• **What you need to do**:
Search the entries for the line containing "jyc所在的班级有 $$n+1$ 个学生（就是除了jyc以外还有". Repeat it, then every line after it, exactly through the final line.

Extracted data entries
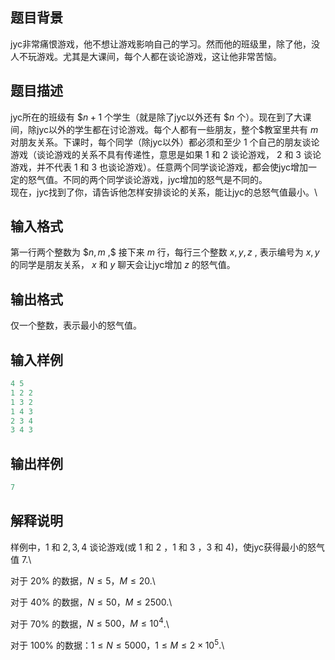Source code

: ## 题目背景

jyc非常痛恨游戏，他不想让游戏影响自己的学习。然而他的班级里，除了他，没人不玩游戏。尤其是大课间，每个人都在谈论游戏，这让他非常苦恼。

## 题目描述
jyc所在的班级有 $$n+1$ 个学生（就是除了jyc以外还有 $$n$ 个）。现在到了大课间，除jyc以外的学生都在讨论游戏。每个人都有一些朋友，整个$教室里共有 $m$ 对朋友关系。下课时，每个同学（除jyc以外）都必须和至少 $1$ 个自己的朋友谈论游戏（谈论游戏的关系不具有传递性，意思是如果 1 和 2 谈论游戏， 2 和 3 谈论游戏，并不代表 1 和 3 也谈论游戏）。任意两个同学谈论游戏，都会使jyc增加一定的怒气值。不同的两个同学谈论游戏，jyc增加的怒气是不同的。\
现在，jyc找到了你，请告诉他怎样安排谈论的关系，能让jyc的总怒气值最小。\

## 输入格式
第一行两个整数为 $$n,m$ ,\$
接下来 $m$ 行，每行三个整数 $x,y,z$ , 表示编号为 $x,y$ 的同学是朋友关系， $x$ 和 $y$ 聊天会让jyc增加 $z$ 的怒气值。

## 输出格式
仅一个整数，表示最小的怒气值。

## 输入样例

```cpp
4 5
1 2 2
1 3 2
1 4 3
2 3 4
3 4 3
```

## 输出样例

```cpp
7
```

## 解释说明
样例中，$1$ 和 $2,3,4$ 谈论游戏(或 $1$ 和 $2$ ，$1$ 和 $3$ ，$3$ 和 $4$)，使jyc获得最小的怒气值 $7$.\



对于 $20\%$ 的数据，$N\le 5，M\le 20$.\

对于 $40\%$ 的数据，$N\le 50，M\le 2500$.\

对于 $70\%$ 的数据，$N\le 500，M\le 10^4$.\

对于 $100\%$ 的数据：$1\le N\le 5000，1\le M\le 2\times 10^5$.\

• **Answer space**:
jyc所在的班级有 $$n+1$ 个学生（就是除了jyc以外还有 $$n$ 个）。现在到了大课间，除jyc以外的学生都在讨论游戏。每个人都有一些朋友，整个$教室里共有 $m$ 对朋友关系。下课时，每个同学（除jyc以外）都必须和至少 $1$ 个自己的朋友谈论游戏（谈论游戏的关系不具有传递性，意思是如果 1 和 2 谈论游戏， 2 和 3 谈论游戏，并不代表 1 和 3 也谈论游戏）。任意两个同学谈论游戏，都会使jyc增加一定的怒气值。不同的两个同学谈论游戏，jyc增加的怒气是不同的。\
现在，jyc找到了你，请告诉他怎样安排谈论的关系，能让jyc的总怒气值最小。\

## 输入格式
第一行两个整数为 $$n,m$ ,\$
接下来 $m$ 行，每行三个整数 $x,y,z$ , 表示编号为 $x,y$ 的同学是朋友关系， $x$ 和 $y$ 聊天会让jyc增加 $z$ 的怒气值。

## 输出格式
仅一个整数，表示最小的怒气值。

## 输入样例

```cpp
4 5
1 2 2
1 3 2
1 4 3
2 3 4
3 4 3
```

## 输出样例

```cpp
7
```

## 解释说明
样例中，$1$ 和 $2,3,4$ 谈论游戏(或 $1$ 和 $2$ ，$1$ 和 $3$ ，$3$ 和 $4$)，使jyc获得最小的怒气值 $7$.\



对于 $20\%$ 的数据，$N\le 5，M\le 20$.\

对于 $40\%$ 的数据，$N\le 50，M\le 2500$.\

对于 $70\%$ 的数据，$N\le 500，M\le 10^4$.\

对于 $100\%$ 的数据：$1\le N\le 5000，1\le M\le 2\times 10^5$.\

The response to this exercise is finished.